Nonostante le promesse della campagna elettorale sui tagli delle accise e sul mantenimento dei livelli economici in fatto di canoni e costi per concessioni ed altro, il Governo Meloni, sta decisamente deviando altrove, di fatto operando nella dismissione delle aspettative create nelle fasi della ricerca del voto.
Ne sanno qualcosa i titolari degli stabilimenti balneari e delle concessioni statali, che, tra la fine e l’inizio dell’anno, si sono trovati di fronte ad un aumento del 25,15% del canone demaniale.
Lo aveva annunciato il senatore Maurizio Gasparri, quando, in attesa delle possibili novità sul decreto milleproroghe, il Ministero delle Infrastrutture aveva comunicato la variazione dell’indice Istat per l’anno 2023.

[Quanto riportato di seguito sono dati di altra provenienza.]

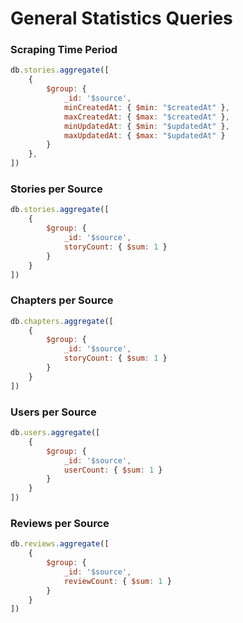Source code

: # General Statistics Queries

### Scraping Time Period
```javascript
db.stories.aggregate([
	{
		$group: {
			_id: '$source',
			minCreatedAt: { $min: "$createdAt" },
			maxCreatedAt: { $max: "$createdAt" },
			minUpdatedAt: { $min: "$updatedAt" },
			maxUpdatedAt: { $max: "$updatedAt" }
		}
	},
])
```

### Stories per Source
```javascript
db.stories.aggregate([
    {
        $group: {
            _id: '$source',
            storyCount: { $sum: 1 }
        }
    }
])
```

### Chapters per Source
```javascript
db.chapters.aggregate([
    {
        $group: {
            _id: '$source',
            storyCount: { $sum: 1 }
        }
    }
])
```

### Users per Source
```javascript
db.users.aggregate([
    {
        $group: {
            _id: '$source',
            userCount: { $sum: 1 }
        }
    }
])
```

### Reviews per Source
```javascript
db.reviews.aggregate([
    {
        $group: {
            _id: '$source',
            reviewCount: { $sum: 1 }
        }
    }
])
```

Una mazzata per il settore, che d fatto si scaricherà sulle già poche economie delle famiglie, perché su di loro graveranno gli aumenti, come quelli relativi al costo dei carburanti, che dal primo gennaio si trovano senza proroga degli sconti.
Immediata la presa di posizione della Associazioni di categoria, con la Sib-Confcommercio e la Fiba-Confesercenti che scrivono come “si tratta di un aumento sbagliato, in quanto non parametrato alla effettiva redditività dell’area oggetto di concessione e disincentivante rispetto agli investimenti per il potenziamento dei servizi balneari”.
Per loro c’è chi paga tanto e chi relativamente poco, un disequilibrio assai grave, a cui si aggiunge la differenza dell’Iva, che per le imprese balneari è del 22%, mentre per tutte le aziende turistiche è del 10%.